The so-called "McCloud judgment" resulted in the changes being set aside and forced the government to devise a remedy to fix the unfairness that had been identified.
The McCloud remedy is now estimated to come with a price tag of £19bn, and part of the government's solution involves keeping scheme members' contributions higher than they would otherwise have been under a cost-control mechanism baked into the original reforms.
PCS says the McCloud remedy is costing Civil Service Pension Scheme members an average of £53 a month – adding up to more than £3,000 for each contributing scheme member since 2019, when the cost-control mechanism should have kicked in and reduced contributions.
The union's general secretary Fran Heathcote described the situation as "the great pensions robbery".
"The valuation of our pension scheme proved that, if anything, we have all paid too much and are due money back," she said.
The Fire Brigades Union is the lead challenger in the case. PCS, the Prison Officers Association, the Royal College of Nursing and Unite are supporting the challenge. Civil service unions Prospect and the FDA are interested parties.
Last year the High Court sided with the government over the unions' McCloud remedy challenge on the cost-control mechanism governing member contributions.
Judge Mr Justice Choudhury said there was “nothing” in the terms of the Public Service Pensions Act 2013 – which underpins the 2015 pensions reforms – to stop the government from taking costs like the McCloud remedy into account in considering the financial health of public sector pension schemes.
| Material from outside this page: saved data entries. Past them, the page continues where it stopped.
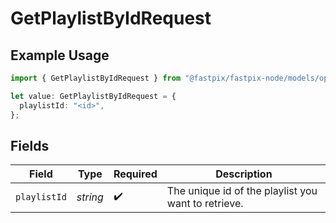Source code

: # GetPlaylistByIdRequest

## Example Usage

```typescript
import { GetPlaylistByIdRequest } from "@fastpix/fastpix-node/models/operations";

let value: GetPlaylistByIdRequest = {
  playlistId: "<id>",
};
```

## Fields

| Field                                               | Type                                                | Required                                            | Description                                         |
| --------------------------------------------------- | --------------------------------------------------- | --------------------------------------------------- | --------------------------------------------------- |
| `playlistId`                                        | *string*                                            | :heavy_check_mark:                                  | The unique id of the playlist you want to retrieve. |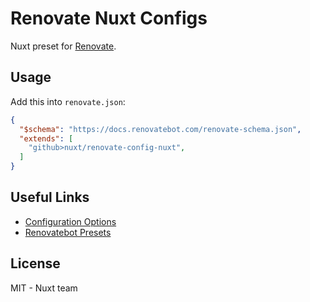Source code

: # Renovate Nuxt Configs

Nuxt preset for [Renovate](https://github.com/renovatebot/renovate).

## Usage

Add this into `renovate.json`:

```json
{
  "$schema": "https://docs.renovatebot.com/renovate-schema.json",
  "extends": [
    "github>nuxt/renovate-config-nuxt",
  ]
}
```

## Useful Links

- [Configuration Options](https://renovatebot.com/docs/configuration-options)
- [Renovatebot Presets](https://github.com/renovatebot/presets/tree/master/packages)

## License

MIT - Nuxt team
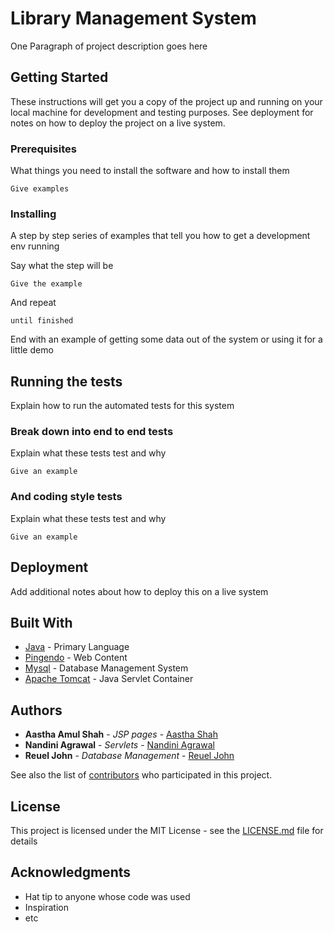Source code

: # Library Management System

One Paragraph of project description goes here

## Getting Started

These instructions will get you a copy of the project up and running on your local machine for development and testing purposes. See deployment for notes on how to deploy the project on a live system.

### Prerequisites

What things you need to install the software and how to install them

```
Give examples
```

### Installing

A step by step series of examples that tell you how to get a development env running

Say what the step will be

```
Give the example
```

And repeat

```
until finished
```

End with an example of getting some data out of the system or using it for a little demo

## Running the tests

Explain how to run the automated tests for this system

### Break down into end to end tests

Explain what these tests test and why

```
Give an example
```

### And coding style tests

Explain what these tests test and why

```
Give an example
```

## Deployment

Add additional notes about how to deploy this on a live system

## Built With

* [Java](https://www.oracle.com/technetwork/java/javase/downloads/jre8-downloads-2133155.html) - Primary Language
* [Pingendo](https://pingendo.com/) - Web Content 
* [Mysql](https://www.mysql.com/) - Database Management System
* [Apache Tomcat](https://tomcat.apache.org/download-90.cgi) - Java Servlet Container

## Authors

* **Aastha Amul Shah** - *JSP pages* - [Aastha Shah](https://github.com/aastha-shah)
* **Nandini Agrawal** - *Servlets* - [Nandini Agrawal](https://github.com/Nandini18)
* **Reuel John** - *Database Management* - [Reuel John](https://github.com/mojoman11)

See also the list of [contributors](https://github.com/CS207-AP/Library-Management-system/graphs/contributors) who participated in this project.

## License

This project is licensed under the MIT License - see the [LICENSE.md](LICENSE.md) file for details

## Acknowledgments

* Hat tip to anyone whose code was used
* Inspiration
* etc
"The fact that those costs are the result of a finding of discrimination against the government does not of itself render it absurd or unconscionable for them to be taken into account, any more than might be an increase in costs that were the result of irretrievably poor economic policy choices made by government," he said.
The judge's decision was upheld in April's Court of Appeal judgment.
If the unions are granted a Supreme Court challenge, the basis for both decisions will be probed by the UK's final court of appeal.